9. CONDITIONS TO EACH INVESTOR’S OBLIGATION TO PURCHASE. The obligation of each Investor hereunder to purchase the Units at the Closing is subject to the satisfaction, at or before the Closing Date, of each of the following conditions, provided that these conditions are for each Investor’s sole benefit and may be waived by such Investor at any time in its sole discretion by providing the Company with prior written notice thereof:
(a) The Company shall have executed and delivered to such Investor (i) each of the Transaction Documents, (ii) a certificate representing the Shares and (iii) a Warrant.

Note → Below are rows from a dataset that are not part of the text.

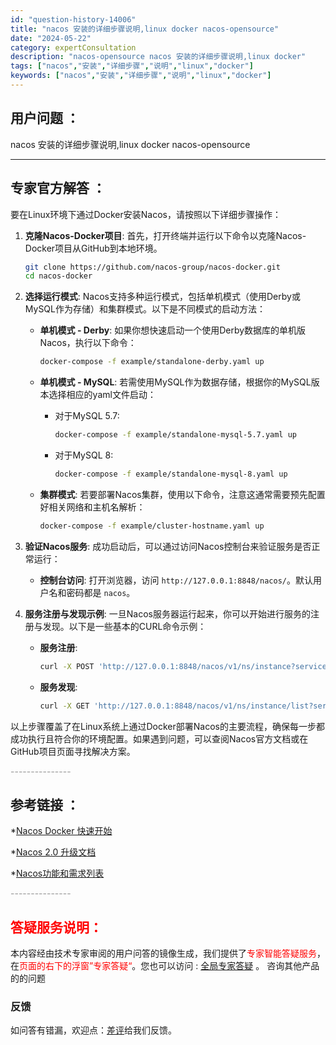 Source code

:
 ```yaml
---
id: "question-history-14006"
title: "nacos 安装的详细步骤说明,linux docker nacos-opensource"
date: "2024-05-22"
category: expertConsultation
description: "nacos-opensource nacos 安装的详细步骤说明,linux docker"
tags: ["nacos","安装","详细步骤","说明","linux","docker"]
keywords: ["nacos","安装","详细步骤","说明","linux","docker"]
---
```


## 用户问题 ： 
 nacos 安装的详细步骤说明,linux docker nacos-opensource 

---------------
## 专家官方解答 ：

要在Linux环境下通过Docker安装Nacos，请按照以下详细步骤操作：

1. **克隆Nacos-Docker项目**:
   首先，打开终端并运行以下命令以克隆Nacos-Docker项目从GitHub到本地环境。

   ```bash
   git clone https://github.com/nacos-group/nacos-docker.git
   cd nacos-docker
   ```

2. **选择运行模式**:
   Nacos支持多种运行模式，包括单机模式（使用Derby或MySQL作为存储）和集群模式。以下是不同模式的启动方法：

   - **单机模式 - Derby**:
     如果你想快速启动一个使用Derby数据库的单机版Nacos，执行以下命令：

     ```bash
     docker-compose -f example/standalone-derby.yaml up
     ```

   - **单机模式 - MySQL**:
     若需使用MySQL作为数据存储，根据你的MySQL版本选择相应的yaml文件启动：

     - 对于MySQL 5.7:

       ```bash
       docker-compose -f example/standalone-mysql-5.7.yaml up
       ```

     - 对于MySQL 8:

       ```bash
       docker-compose -f example/standalone-mysql-8.yaml up
       ```

   - **集群模式**:
     若要部署Nacos集群，使用以下命令，注意这通常需要预先配置好相关网络和主机名解析：

     ```bash
     docker-compose -f example/cluster-hostname.yaml up
     ```

3. **验证Nacos服务**:
   成功启动后，可以通过访问Nacos控制台来验证服务是否正常运行：

   - **控制台访问**:
     打开浏览器，访问 `http://127.0.0.1:8848/nacos/`。默认用户名和密码都是 `nacos`。

4. **服务注册与发现示例**:
   一旦Nacos服务器运行起来，你可以开始进行服务的注册与发现。以下是一些基本的CURL命令示例：

   - **服务注册**:
     ```bash
     curl -X POST 'http://127.0.0.1:8848/nacos/v1/ns/instance?serviceName=nacos.naming.serviceName&ip=20.18.7.10&port=8080'
     ```

   - **服务发现**:
     ```bash
     curl -X GET 'http://127.0.0.1:8848/nacos/v1/ns/instance/list?serviceName=nacos.naming.serviceName'
     ```

以上步骤覆盖了在Linux系统上通过Docker部署Nacos的主要流程，确保每一步都成功执行且符合你的环境配置。如果遇到问题，可以查阅Nacos官方文档或在GitHub项目页面寻找解决方案。


<font color="#949494">---------------</font> 


## 参考链接 ：

*[Nacos Docker 快速开始](https://nacos.io/docs/latest/quickstart/quick-start-docker)
 
 *[Nacos 2.0 升级文档](https://nacos.io/docs/latest/upgrading/200-upgrading)
 
 *[Nacos功能和需求列表](https://nacos.io/docs/latest/archive/feature-list)


 <font color="#949494">---------------</font> 
 


## <font color="#FF0000">答疑服务说明：</font> 

本内容经由技术专家审阅的用户问答的镜像生成，我们提供了<font color="#FF0000">专家智能答疑服务</font>，在<font color="#FF0000">页面的右下的浮窗”专家答疑“</font>。您也可以访问 : [全局专家答疑](https://opensource.alibaba.com/chatBot) 。 咨询其他产品的的问题

### 反馈
如问答有错漏，欢迎点：[差评](https://ai.nacos.io/user/feedbackByEnhancerGradePOJOID?enhancerGradePOJOId=14015)给我们反馈。
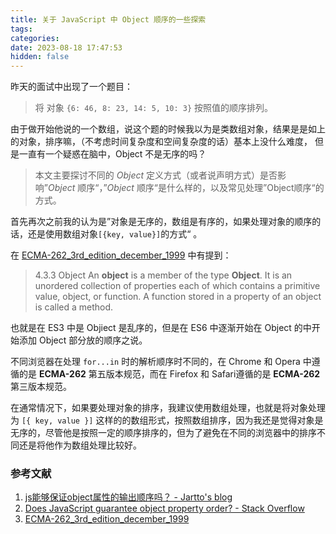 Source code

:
 ```yaml
---
title: 关于 JavaScript 中 Object 顺序的一些探索
tags: 
categories:
date: 2023-08-18 17:47:53
hidden: false
---
```

昨天的面试中出现了一个题目：

> 将 对象 `{6: 46, 8: 23, 14: 5, 10: 3}` 按照值的顺序排列。

由于做开始他说的一个数组，说这个题的时候我以为是类数组对象，结果是是如上的对象，排序嘛，（不考虑时间复杂度和空间复杂度的话）基本上没什么难度， 但是一直有一个疑惑在脑中，Object 不是无序的吗？

> 本文主要探讨不同的 *Object* 定义方式（或者说声明方式）是否影响”*Object* 顺序“，”*Object* 顺序“是什么样的，以及常见处理”Object顺序“的方式。

首先再次之前我的认为是”对象是无序的，数组是有序的，如果处理对象的顺序的话，还是使用数组对象`[{key, value}]`的方式“ 。

在 [ECMA-262_3rd_edition_december_1999](https://www.ecma-international.org/wp-content/uploads/ECMA-262_3rd_edition_december_1999.pdf) 中有提到：

> 4.3.3 Object 
> An **object** is a member of the type **Object**. It is an unordered collection of properties each of which contains a primitive value, object, or function. A function stored in a property of an object is called a method.

也就是在 ES3 中是 Objiect 是乱序的，但是在 ES6 中逐渐开始在 Object 的中开始添加 Object 部分放的顺序之说。

不同浏览器在处理 `for...in` 时的解析顺序时不同的，在 Chrome 和 Opera 中遵循的是 **ECMA-262** 第五版本规范，而在 Firefox 和 Safari遵循的是 **ECMA-262**  第三版本规范。

在通常情况下，如果要处理对象的排序，我建议使用数组处理，也就是将对象处理为 `[{ key, value }]` 这样的的数组形式，按照数组排序，因为我还是觉得对象是无序的，尽管他是按照一定的顺序排序的，但为了避免在不同的浏览器中的排序不同还是将他作为数组处理比较好。
### 参考文献
1. [js能够保证object属性的输出顺序吗？ - Jartto's blog](http://jartto.wang/2016/10/25/does-js-guarantee-object-property-order/)
2. [Does JavaScript guarantee object property order? - Stack Overflow](https://stackoverflow.com/questions/5525795/does-javascript-guarantee-object-property-order)
3. [ECMA-262_3rd_edition_december_1999](https://www.ecma-international.org/wp-content/uploads/ECMA-262_3rd_edition_december_1999.pdf) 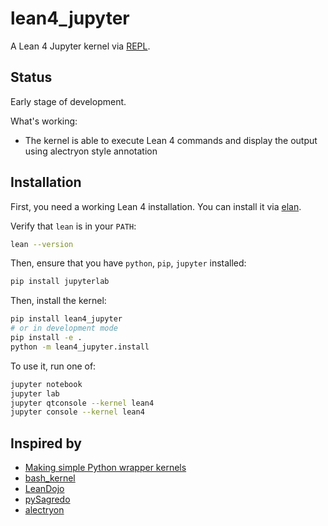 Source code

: # lean4_jupyter

A Lean 4 Jupyter kernel via [REPL](https://github.com/leanprover-community/repl).

## Status

Early stage of development.

What's working:

- The kernel is able to execute Lean 4 commands and display the output using alectryon style annotation

## Installation

First, you need a working Lean 4 installation. You can install it via [elan](https://github.com/leanprover/elan).

Verify that `lean` is in your `PATH`:

```bash
lean --version
```

Then, ensure that you have `python`, `pip`, `jupyter` installed:

```bash
pip install jupyterlab
```

Then, install the kernel:

```bash
pip install lean4_jupyter
# or in development mode
pip install -e .
python -m lean4_jupyter.install
```

To use it, run one of:

```bash
jupyter notebook
jupyter lab
jupyter qtconsole --kernel lean4
jupyter console --kernel lean4
```

## Inspired by

- [Making simple Python wrapper kernels](https://jupyter-client.readthedocs.io/en/stable/wrapperkernels.html)
- [bash_kernel](https://github.com/takluyver/bash_kernel)
- [LeanDojo](https://github.com/lean-dojo/LeanDojo)
- [pySagredo](https://github.com/zhangir-azerbayev/pySagredo)
- [alectryon](https://github.com/cpitclaudel/alectryon?tab=readme-ov-file#as-a-library)
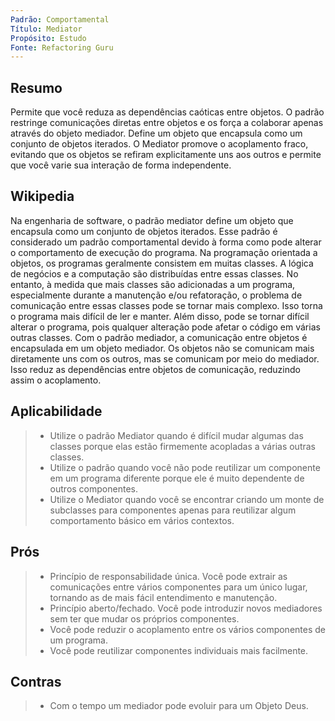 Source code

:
 ```yaml
---
Padrão: Comportamental
Título: Mediator
Propósito: Estudo
Fonte: Refactoring Guru
---
```


## Resumo
Permite que você reduza as dependências caóticas entre objetos. O padrão restringe comunicações diretas entre objetos e os força a colaborar apenas através do
objeto mediador.
Define um objeto que encapsula como um conjunto de objetos iterados. O Mediator promove o acoplamento fraco, evitando que os objetos se refiram explicitamente
uns aos outros e permite que você varie sua interação de forma independente.


## Wikipedia

Na engenharia de software, o padrão mediator define um objeto que encapsula como um conjunto de objetos iterados. Esse padrão é considerado um padrão
comportamental devido à forma como pode alterar o comportamento de execução do programa. Na programação orientada a objetos, os programas geralmente consistem 
em muitas classes. A lógica de negócios e a computação são distribuídas entre essas classes. No entanto, à medida que mais classes são adicionadas a um programa,
especialmente durante a manutenção e/ou refatoração, o problema de comunicação entre essas classes pode se tornar mais complexo. Isso torna o programa mais
difícil de ler e manter. Além disso, pode se tornar difícil alterar o programa, pois qualquer alteração pode afetar o código em várias outras classes. Com o
padrão mediador, a comunicação entre objetos é encapsulada em um objeto mediador. Os objetos não se comunicam mais diretamente uns com os outros, mas se
comunicam por meio do mediador. Isso reduz as dependências entre objetos de comunicação, reduzindo assim o acoplamento.


## Aplicabilidade

> * Utilize o padrão Mediator quando é difícil mudar algumas das classes porque elas estão firmemente acopladas a várias outras classes.
> * Utilize o padrão quando você não pode reutilizar um componente em um programa diferente porque ele é muito dependente de outros componentes.
> * Utilize o Mediator quando você se encontrar criando um monte de subclasses para componentes apenas para reutilizar algum comportamento básico em vários
>  contextos.


## Prós
> * Princípio de responsabilidade única. Você pode extrair as comunicações entre vários componentes para um único lugar, tornando as de mais fácil entendimento 
> e manutenção.
> * Princípio aberto/fechado. Você pode introduzir novos mediadores sem ter que mudar os próprios componentes.
> * Você pode reduzir o acoplamento entre os vários componentes de um programa.
> * Você pode reutilizar componentes individuais mais facilmente.


## Contras
> * Com o tempo um mediador pode evoluir para um Objeto Deus.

(b) The Company shall have delivered to such Investor (x) a certificate evidencing the formation and good standing of the Company in such entity’s jurisdiction of formation issued by the Secretary of State (or comparable office) of such jurisdiction, as of a date within ten (10) days of the Closing Date and (y) a facsimile or other acceptable method of confirmation from such Secretary of State (or comparable office) as of the Closing Date as to the continued good standing of such entity.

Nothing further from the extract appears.